In a previous blog I stressed the need to further improve aptamer performance after SELEX identification in order to develop aptamers that are effective enough to be commercialized. I promised that I would describe how we do this at NeoVentures in more detail in a future blog.
First, it is important to realize that a full length aptamer is in flux among possible shapes at room temperature. In the picture below there are four shapes formed by the same aptamer sequence.
All of these shapes are not only formed by the same aptamer sequence, they are constantly in flux with each other at room temperature. The following image is an energy landscape. Each node represents a shape, and the length of each vertical line represents the energy barrier between this shape and the other shapes.
We use this energy landscape and the structures of the aptamers to make hypotheses about specific sub-element structures. We truncate the aptamers down to these sub-elements, and stabilize the desired form with nucleotide substitutions. In this way we can design specific sequences that will only be present in the form that binds to the target molecule.

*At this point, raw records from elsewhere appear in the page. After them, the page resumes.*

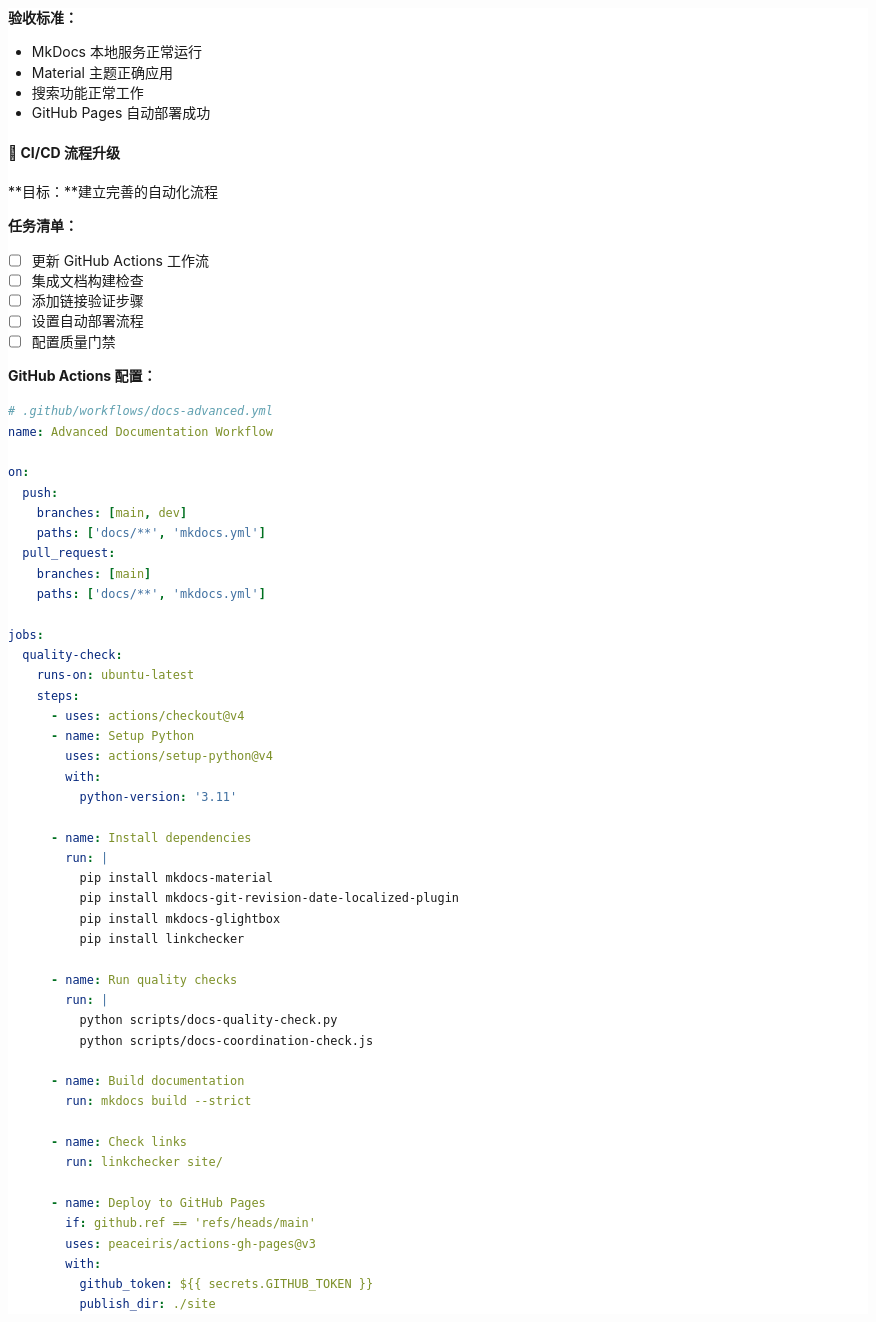 **验收标准：**
- MkDocs 本地服务正常运行
- Material 主题正确应用
- 搜索功能正常工作
- GitHub Pages 自动部署成功

#### 🔄 CI/CD 流程升级
**目标：**建立完善的自动化流程

**任务清单：**
- [ ] 更新 GitHub Actions 工作流
- [ ] 集成文档构建检查
- [ ] 添加链接验证步骤
- [ ] 设置自动部署流程
- [ ] 配置质量门禁

**GitHub Actions 配置：**
```yaml
# .github/workflows/docs-advanced.yml
name: Advanced Documentation Workflow

on:
  push:
    branches: [main, dev]
    paths: ['docs/**', 'mkdocs.yml']
  pull_request:
    branches: [main]
    paths: ['docs/**', 'mkdocs.yml']

jobs:
  quality-check:
    runs-on: ubuntu-latest
    steps:
      - uses: actions/checkout@v4
      - name: Setup Python
        uses: actions/setup-python@v4
        with:
          python-version: '3.11'
      
      - name: Install dependencies
        run: |
          pip install mkdocs-material
          pip install mkdocs-git-revision-date-localized-plugin
          pip install mkdocs-glightbox
          pip install linkchecker
      
      - name: Run quality checks
        run: |
          python scripts/docs-quality-check.py
          python scripts/docs-coordination-check.js
      
      - name: Build documentation
        run: mkdocs build --strict
      
      - name: Check links
        run: linkchecker site/
      
      - name: Deploy to GitHub Pages
        if: github.ref == 'refs/heads/main'
        uses: peaceiris/actions-gh-pages@v3
        with:
          github_token: ${{ secrets.GITHUB_TOKEN }}
          publish_dir: ./site
```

The affinity of binding between aptamers and their targets is governed by on rate of the formation of the complex, and the off rate of the complex coming apart. The on rate is largely driven by the probability that the aptamer will collide with the target molecule. In an aptamer based lateral flow application the target is forced to interact with the immobilized aptamer. However, if the aptamers is in a conformation that is not conducive to binding when the collision occurs then binding will not occur. If we can fix the aptamer into the binding shape, then we will increase the on rate of complex formation, and increase binding affinity. In addition, this process also decreases the off rate, as the aptamer is less likely to be flipping into states that do not bind the target. Again, this will increase the binding affinity.
Intelligent, software driven, optimization of aptamers is a crucial NeoVentures step in the development of aptamers that can be effectively commercialized.